=== Records shown ===

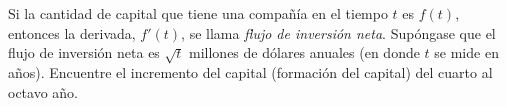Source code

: \item Si la cantidad de capital que tiene una compañía en el tiempo $t$ es $f(t)$, entonces la derivada, $f'(t)$, se llama \textit{flujo de inversión neta}. Supóngase que el flujo de inversión neta es $\sqrt{t}$ millones de dólares anuales (en donde $t$ se mide en años). Encuentre el incremento del capital (formación del capital) del cuarto al octavo año.
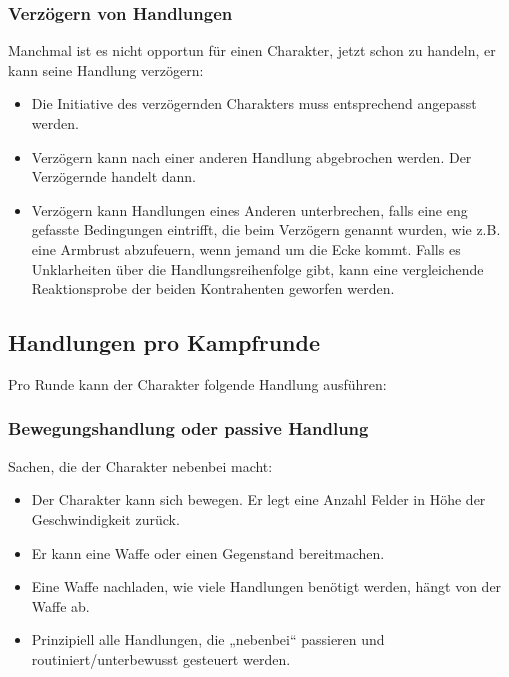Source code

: \documentclass{article}
\begin{document}
\subsubsection{Verzögern von Handlungen}

Manchmal ist es nicht opportun für einen Charakter, jetzt schon zu handeln, er kann seine Handlung verzögern:

\begin{itemize}
\item Die Initiative des verzögernden Charakters muss entsprechend angepasst werden.
\item Verzögern kann nach einer anderen Handlung abgebrochen werden. Der Verzögernde handelt dann.
\item Verzögern kann Handlungen eines Anderen unterbrechen, falls eine eng gefasste Bedingungen eintrifft, die beim Verzögern genannt wurden, wie z.B. eine Armbrust abzufeuern, wenn jemand um die Ecke kommt. Falls es Unklarheiten über die Handlungsreihenfolge gibt, kann eine vergleichende Reaktionsprobe der beiden Kontrahenten geworfen werden.
\end{itemize}

\begin{center}
\subsection{Handlungen pro Kampfrunde}
\end{center}

Pro Runde kann der Charakter folgende Handlung ausführen:

\subsubsection{Bewegungshandlung oder passive Handlung}

Sachen, die der Charakter nebenbei macht:

\begin{itemize}
\item Der Charakter kann sich bewegen. Er legt eine Anzahl Felder in Höhe der Geschwindigkeit zurück.
\item Er kann eine Waffe oder einen Gegenstand bereitmachen.
\item Eine Waffe nachladen, wie viele Handlungen benötigt werden, hängt von der Waffe ab.
\item Prinzipiell alle Handlungen, die „nebenbei“ passieren und routiniert/unterbewusst gesteuert werden.
\end{itemize}
\end{document}
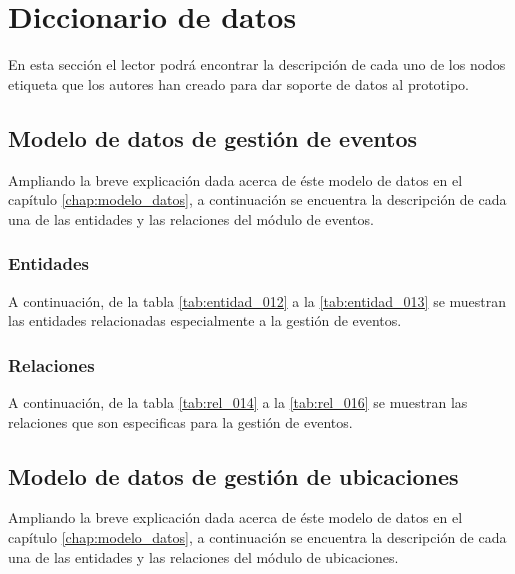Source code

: \chapter{Diccionario de datos}
\label{app:diccionario_datos}

En esta sección el lector podrá encontrar la descripción de cada uno de los nodos etiqueta que los autores han creado para dar soporte de datos al prototipo.

\section{Modelo de datos de gestión de eventos}
Ampliando la breve explicación dada acerca de éste modelo de datos en el capítulo \ref{chap:modelo_datos}, a continuación se encuentra la descripción de cada una de las entidades y las relaciones del módulo de eventos.

\subsection{Entidades}
A continuación, de la tabla \ref{tab:entidad_012} a la \ref{tab:entidad_013} se muestran las entidades relacionadas especialmente a la gestión de eventos.

\clearpage



\subsection{Relaciones}
A continuación, de la tabla \ref{tab:rel_014} a la \ref{tab:rel_016} se muestran las relaciones que son especificas para la gestión de eventos.

\clearpage




\section{Modelo de datos de gestión de ubicaciones}
Ampliando la breve explicación dada acerca de éste modelo de datos en el capítulo \ref{chap:modelo_datos}, a continuación se encuentra la descripción de cada una de las entidades y las relaciones del módulo de ubicaciones.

=== Work item ===
Restate the records word for word, omitting images.

=== Worked solution ===
Source code

: \item Si la cantidad de capital que tiene una compañía en el tiempo $t$ es $f(t)$, entonces la derivada, $f'(t)$, se llama \textit{flujo de inversión neta}. Supóngase que el flujo de inversión neta es $\sqrt{t}$ millones de dólares anuales (en donde $t$ se mide en años). Encuentre el incremento del capital (formación del capital) del cuarto al octavo año.
Source code

: \documentclass{article}
\begin{document}
\subsubsection{Verzögern von Handlungen}

Manchmal ist es nicht opportun für einen Charakter, jetzt schon zu handeln, er kann seine Handlung verzögern:

\begin{itemize}
\item Die Initiative des verzögernden Charakters muss entsprechend angepasst werden.
\item Verzögern kann nach einer anderen Handlung abgebrochen werden. Der Verzögernde handelt dann.
\item Verzögern kann Handlungen eines Anderen unterbrechen, falls eine eng gefasste Bedingungen eintrifft, die beim Verzögern genannt wurden, wie z.B. eine Armbrust abzufeuern, wenn jemand um die Ecke kommt. Falls es Unklarheiten über die Handlungsreihenfolge gibt, kann eine vergleichende Reaktionsprobe der beiden Kontrahenten geworfen werden.
\end{itemize}

\begin{center}
\subsection{Handlungen pro Kampfrunde}
\end{center}

Pro Runde kann der Charakter folgende Handlung ausführen:

\subsubsection{Bewegungshandlung oder passive Handlung}

Sachen, die der Charakter nebenbei macht:

\begin{itemize}
\item Der Charakter kann sich bewegen. Er legt eine Anzahl Felder in Höhe der Geschwindigkeit zurück.
\item Er kann eine Waffe oder einen Gegenstand bereitmachen.
\item Eine Waffe nachladen, wie viele Handlungen benötigt werden, hängt von der Waffe ab.
\item Prinzipiell alle Handlungen, die „nebenbei“ passieren und routiniert/unterbewusst gesteuert werden.
\end{itemize}
\end{document}
Source code

: \chapter{Diccionario de datos}
\label{app:diccionario_datos}

En esta sección el lector podrá encontrar la descripción de cada uno de los nodos etiqueta que los autores han creado para dar soporte de datos al prototipo.

\section{Modelo de datos de gestión de eventos}
Ampliando la breve explicación dada acerca de éste modelo de datos en el capítulo \ref{chap:modelo_datos}, a continuación se encuentra la descripción de cada una de las entidades y las relaciones del módulo de eventos.

\subsection{Entidades}
A continuación, de la tabla \ref{tab:entidad_012} a la \ref{tab:entidad_013} se muestran las entidades relacionadas especialmente a la gestión de eventos.

\clearpage



\subsection{Relaciones}
A continuación, de la tabla \ref{tab:rel_014} a la \ref{tab:rel_016} se muestran las relaciones que son especificas para la gestión de eventos.

\clearpage




\section{Modelo de datos de gestión de ubicaciones}
Ampliando la breve explicación dada acerca de éste modelo de datos en el capítulo \ref{chap:modelo_datos}, a continuación se encuentra la descripción de cada una de las entidades y las relaciones del módulo de ubicaciones.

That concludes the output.